Out in the state of California, the population continues its trend of declining for a second consecutive year, as stated in a newly released data set from the state.
In a report released Monday by the California Department of Finance, the population of the state dropped by 117,552 people in the year 2021, which ended up putting the total population for the state at 39,185,605 people as of the first of January, 2022. However, that population drop was sitting at just about 0.3% which was a marked slowdown from back in 2020 when the population of the state was dropping by almost 0.59% between the April 2020 Census date and the end of that calendar year, stated the report from the Department of Finance.
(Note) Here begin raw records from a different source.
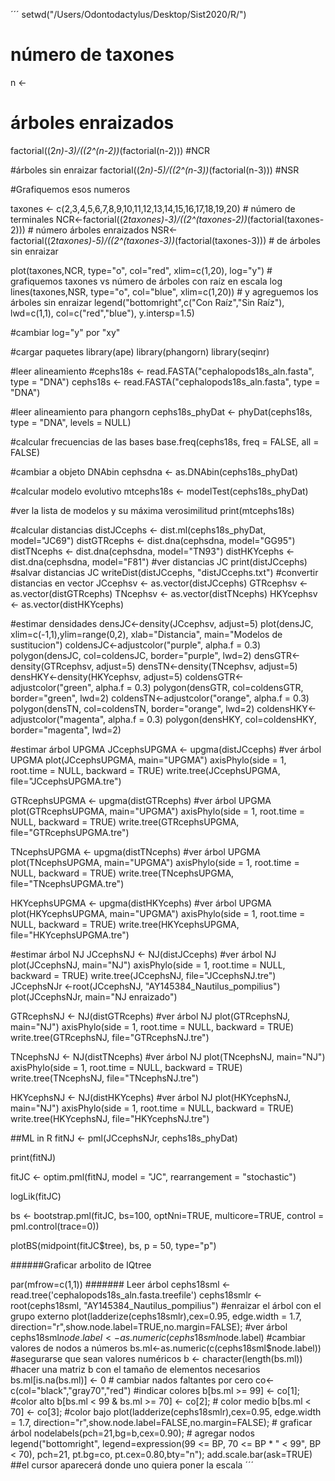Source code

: ´´´
setwd("/Users/Odontodactylus/Desktop/Sist2020/R/")

# número de taxones
n <- 

# árboles enraizados

factorial((2*n)-3)/((2^(n-2))*(factorial(n-2))) #NCR

#árboles sin enraizar
factorial((2*n)-5)/((2^(n-3))*(factorial(n-3))) #NSR

#Grafiquemos esos numeros

taxones <- c(2,3,4,5,6,7,8,9,10,11,12,13,14,15,16,17,18,19,20) # número de terminales
NCR<-factorial((2*taxones)-3)/((2^(taxones-2))*(factorial(taxones-2))) # número árboles enraizados
NSR<-factorial((2*taxones)-5)/((2^(taxones-3))*(factorial(taxones-3))) # de árboles sin enraizar

plot(taxones,NCR, type="o", col="red", xlim=c(1,20), log="y") # grafiquemos taxones vs número de árboles con raíz en escala log
lines(taxones,NSR, type="o", col="blue", xlim=c(1,20)) # y agreguemos los árboles sin enraizar
legend("bottomright",c("Con Raíz","Sin Raíz"), lwd=c(1,1), col=c("red","blue"), y.intersp=1.5)

#cambiar log="y" por "xy"

#cargar paquetes
library(ape)
library(phangorn)
library(seqinr)

#leer alineamiento
#cephs18s <- read.FASTA("cephalopods18s_aln.fasta", type = "DNA")
cephs18s <- read.FASTA("cephalopods18s_aln.fasta", type = "DNA")

#leer alineamiento para phangorn 
cephs18s_phyDat <- phyDat(cephs18s, type = "DNA", levels = NULL)

#calcular frecuencias de las bases
base.freq(cephs18s, freq = FALSE, all = FALSE)

#cambiar a objeto DNAbin
cephsdna <- as.DNAbin(cephs18s_phyDat)

#calcular modelo evolutivo
mtcephs18s <- modelTest(cephs18s_phyDat)

#ver la lista de modelos y su máxima verosimilitud
print(mtcephs18s)

#calcular distancias
distJCcephs <- dist.ml(cephs18s_phyDat, model="JC69")
distGTRcephs <- dist.dna(cephsdna, model="GG95")
distTNcephs <- dist.dna(cephsdna, model="TN93")
distHKYcephs <- dist.dna(cephsdna, model="F81")
#ver distancias JC
print(distJCcephs)
#salvar distancias JC
writeDist(distJCcephs, "distJCcephs.txt")
#convertir distancias en vector
JCcephsv <- as.vector(distJCcephs)
GTRcephsv <- as.vector(distGTRcephs)
TNcephsv <- as.vector(distTNcephs)
HKYcephsv <- as.vector(distHKYcephs)

#estimar densidades
densJC<-density(JCcephsv, adjust=5)
plot(densJC, xlim=c(-1,1),ylim=range(0,2), xlab="Distancia", main="Modelos de sustitucion")
coldensJC<-adjustcolor("purple", alpha.f = 0.3)
polygon(densJC, col=coldensJC, border="purple", lwd=2)
densGTR<-density(GTRcephsv, adjust=5)
densTN<-density(TNcephsv, adjust=5)
densHKY<-density(HKYcephsv, adjust=5)
coldensGTR<-adjustcolor("green", alpha.f = 0.3)
polygon(densGTR, col=coldensGTR, border="green", lwd=2)
coldensTN<-adjustcolor("orange", alpha.f = 0.3)
polygon(densTN, col=coldensTN, border="orange", lwd=2)
coldensHKY<-adjustcolor("magenta", alpha.f = 0.3)
polygon(densHKY, col=coldensHKY, border="magenta", lwd=2)

#estimar árbol UPGMA
JCcephsUPGMA <- upgma(distJCcephs)
#ver árbol UPGMA
plot(JCcephsUPGMA, main="UPGMA")
axisPhylo(side = 1, root.time = NULL, backward = TRUE)
write.tree(JCcephsUPGMA, file="JCcephsUPGMA.tre")

GTRcephsUPGMA <- upgma(distGTRcephs)
#ver árbol UPGMA
plot(GTRcephsUPGMA, main="UPGMA")
axisPhylo(side = 1, root.time = NULL, backward = TRUE)
write.tree(GTRcephsUPGMA, file="GTRcephsUPGMA.tre")

TNcephsUPGMA <- upgma(distTNcephs)
#ver árbol UPGMA
plot(TNcephsUPGMA, main="UPGMA")
axisPhylo(side = 1, root.time = NULL, backward = TRUE)
write.tree(TNcephsUPGMA, file="TNcephsUPGMA.tre")

HKYcephsUPGMA <- upgma(distHKYcephs)
#ver árbol UPGMA
plot(HKYcephsUPGMA, main="UPGMA")
axisPhylo(side = 1, root.time = NULL, backward = TRUE)
write.tree(HKYcephsUPGMA, file="HKYcephsUPGMA.tre")

#estimar árbol NJ
JCcephsNJ <- NJ(distJCcephs)
#ver árbol NJ
plot(JCcephsNJ, main="NJ")
axisPhylo(side = 1, root.time = NULL, backward = TRUE)
write.tree(JCcephsNJ, file="JCcephsNJ.tre")
JCcephsNJr <-root(JCcephsNJ, "AY145384_Nautilus_pompilius")
plot(JCcephsNJr, main="NJ enraizado")

GTRcephsNJ <- NJ(distGTRcephs)
#ver árbol NJ
plot(GTRcephsNJ, main="NJ")
axisPhylo(side = 1, root.time = NULL, backward = TRUE)
write.tree(GTRcephsNJ, file="GTRcephsNJ.tre")

TNcephsNJ <- NJ(distTNcephs)
#ver árbol NJ
plot(TNcephsNJ, main="NJ")
axisPhylo(side = 1, root.time = NULL, backward = TRUE)
write.tree(TNcephsNJ, file="TNcephsNJ.tre")

HKYcephsNJ <- NJ(distHKYcephs)
#ver árbol NJ
plot(HKYcephsNJ, main="NJ")
axisPhylo(side = 1, root.time = NULL, backward = TRUE)
write.tree(HKYcephsNJ, file="HKYcephsNJ.tre")

##ML in R
fitNJ <- pml(JCcephsNJr, cephs18s_phyDat)

print(fitNJ)

fitJC <- optim.pml(fitNJ, model = "JC", rearrangement = "stochastic")

logLik(fitJC)

bs <- bootstrap.pml(fitJC, bs=100, optNni=TRUE, multicore=TRUE, control = pml.control(trace=0))

plotBS(midpoint(fitJC$tree), bs, p = 50, type="p")

######Graficar arbolito de IQtree

par(mfrow=c(1,1))
####### Leer árbol
cephs18sml <- read.tree('cephalopods18s_aln.fasta.treefile')
cephs18smlr <-root(cephs18sml, "AY145384_Nautilus_pompilius") #enraizar el árbol con el grupo externo
plot(ladderize(cephs18smlr),cex=0.95,  edge.width = 1.7, direction="r",show.node.label=TRUE,no.margin=FALSE); #ver árbol
cephs18sml$node.label<-as.numeric(cephs18sml$node.label) #cambiar valores de nodos a números
bs.ml<-as.numeric(c(cephs18sml$node.label)) #asegurarse que sean valores numéricos
b <- character(length(bs.ml)) #hacer una matriz b con el tamaño de elementos necesarios
bs.ml[is.na(bs.ml)] <- 0 # cambiar nados faltantes por cero
co<-c(col="black","gray70","red") #indicar colores
b[bs.ml >= 99] <- co[1]; #color alto
b[bs.ml < 99 & bs.ml >= 70] <- co[2]; # color medio
b[bs.ml < 70] <- co[3]; #color bajo
plot(ladderize(cephs18smlr),cex=0.95,  edge.width = 1.7, direction="r",show.node.label=FALSE,no.margin=FALSE); # graficar árbol
nodelabels(pch=21,bg=b,cex=0.90); # agregar nodos
legend("bottomright", legend=expression(99 <= BP, 70 <= BP * " < 99", BP < 70), pch=21, pt.bg=co, pt.cex=0.80,bty="n");
add.scale.bar(ask=TRUE) ##el cursor aparecerá donde uno quiera poner la escala
´´´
The report highlighted that quite a bit of the state’s “plateauing” population growth was due to a continuing slowing in natural increase. “As Baby Boomers age, and fertility declines among younger cohorts, the continuing slowdown in natural increase — births minus deaths — underlies the plateauing of the state’s population growth,” stated the report. Other possible factors seemed to include deaths from COVID-19, residents of the state choosing to leave, and harsher federal immigration restrictions.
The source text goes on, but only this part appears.